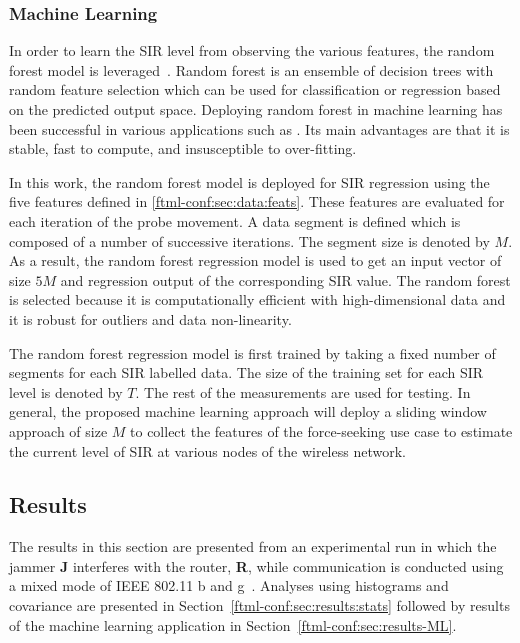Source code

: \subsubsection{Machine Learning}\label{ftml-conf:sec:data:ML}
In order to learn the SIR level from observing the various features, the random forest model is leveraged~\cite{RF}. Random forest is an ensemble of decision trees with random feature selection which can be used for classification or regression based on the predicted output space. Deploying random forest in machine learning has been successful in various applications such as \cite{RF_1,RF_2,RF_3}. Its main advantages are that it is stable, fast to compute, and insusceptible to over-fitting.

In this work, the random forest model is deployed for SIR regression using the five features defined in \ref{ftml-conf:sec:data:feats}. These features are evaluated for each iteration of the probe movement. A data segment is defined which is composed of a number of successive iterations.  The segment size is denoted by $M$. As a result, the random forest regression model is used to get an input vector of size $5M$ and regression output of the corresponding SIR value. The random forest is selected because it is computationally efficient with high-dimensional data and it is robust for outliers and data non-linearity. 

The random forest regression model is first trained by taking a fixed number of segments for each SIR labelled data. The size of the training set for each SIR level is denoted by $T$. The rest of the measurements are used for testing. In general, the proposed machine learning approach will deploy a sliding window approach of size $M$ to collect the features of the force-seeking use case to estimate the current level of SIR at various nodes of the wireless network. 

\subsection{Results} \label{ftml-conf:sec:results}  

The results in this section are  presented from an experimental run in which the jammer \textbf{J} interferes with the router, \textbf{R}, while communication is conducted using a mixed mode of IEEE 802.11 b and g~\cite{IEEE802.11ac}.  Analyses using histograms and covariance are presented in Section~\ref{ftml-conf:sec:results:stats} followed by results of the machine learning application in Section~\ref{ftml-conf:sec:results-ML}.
==========
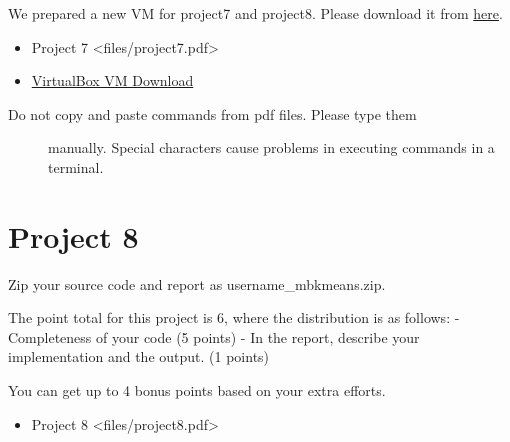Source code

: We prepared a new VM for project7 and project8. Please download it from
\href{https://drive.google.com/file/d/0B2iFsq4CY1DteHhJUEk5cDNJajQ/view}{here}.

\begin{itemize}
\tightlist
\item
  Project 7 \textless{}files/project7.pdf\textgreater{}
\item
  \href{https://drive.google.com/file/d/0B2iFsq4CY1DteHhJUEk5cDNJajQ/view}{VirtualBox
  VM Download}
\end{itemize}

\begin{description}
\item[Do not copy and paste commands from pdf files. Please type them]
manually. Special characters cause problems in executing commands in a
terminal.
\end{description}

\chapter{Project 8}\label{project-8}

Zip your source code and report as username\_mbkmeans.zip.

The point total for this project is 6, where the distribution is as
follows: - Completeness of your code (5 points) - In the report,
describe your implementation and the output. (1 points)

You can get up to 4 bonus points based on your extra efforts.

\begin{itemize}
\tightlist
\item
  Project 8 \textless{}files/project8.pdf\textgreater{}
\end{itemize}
==========
Of the entries above, how many lines hold the word "view"? Give back only that number.

2